日本からも『時をかける少女』(2006)で特別賞を受賞した細田守監督、『百日紅~Miss HOKUSAI~』(2015)で審査員賞を受賞した原恵一監督、『夜明け告げるルーのうた』(2017)でクリスタル賞(最優秀作品賞)を受賞した湯浅政明監督と、アヌシーゆかりの監督がお祝いコメントを発表。さらに東映アニメーションから「ONE PIECE」と「ドラゴンボール超」の祝福特別映像が届き、アヌシーだけでなく両作のファンをも熱狂させた。
オープニングセレモニーでステージに立ったアーティスト・ディレクターのマルセル・ジャンは、開幕までの最後の1か月間は、本当にリアル開催できるのか薄氷を踏む思いで準備を進めていたようで、「今回の開催は、文化の復興と映画館の再開、日常生活を取り戻すことへの一助となる大きな価値を生み、そしてこうして皆さんと一堂に会することができたことに言葉では言い尽くせないほどの喜びがあります」と感無量の面持ちであいさつをした。
その後、国際オリンピック委員会(IOC)とスタジオポノックが共同制作した短編『トゥモローズ・リーブス(英題) / Tomorrow’s Leaves』(百瀬義行監督)のワールドプレミア上映と、オープニング作品のタムラコータロー監督『ジョゼと虎と魚たち』(2020)の上映で記念大会の幕が開いた。
「日本沈没2020」が受賞
メインの長編コンペティション部門で上映された作品は、日本からの廣田裕介監督『映画 えんとつ町のプペル』、安藤雅司監督&宮地昌幸共同監督『鹿の王 ユナと約束の旅』、タムラコータロー監督『ジョゼと虎と魚たち』の3作を含む11作が選ばれた。今年は、例年5月に行われているカンヌ国際映画祭の開催がアヌシー後の7月となったため、カンヌ狙いの大作は出品を見送ったと思われる。
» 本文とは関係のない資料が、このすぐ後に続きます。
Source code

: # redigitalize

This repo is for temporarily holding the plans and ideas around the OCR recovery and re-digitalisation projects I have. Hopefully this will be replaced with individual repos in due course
そんな中で最優秀作品賞に当たるクリスタル賞を受賞したのは、結婚を前に、戦火のアフガニスタンからデンマークへと逃れたきた難民であるという過去を明かすことを余儀なくされたアミンの苦悩を描いたドキュメンタリー・アニメ『フリー(原題) / Flee』(ヨナス・ポエール ・ラスムッセン監督)。
セレクションのみの発表となった昨年のカンヌ国際映画祭の「カンヌ2020」に選ばれ、今年1月に開催されたサンダンス国際映画祭(アメリカ)のワールドシネマドキュメンタリー部門で、審査員大賞を受賞。アヌシーでもクリスタル賞をはじめ3冠に輝いており、高い評価を得ている。2020年製作の作品だがこの1年は劇場公開も映画祭上映もままならぬ状態だったと思われ、優秀な作品が埋もれることなく、今回の受賞で再脚光を浴びることを期待したい。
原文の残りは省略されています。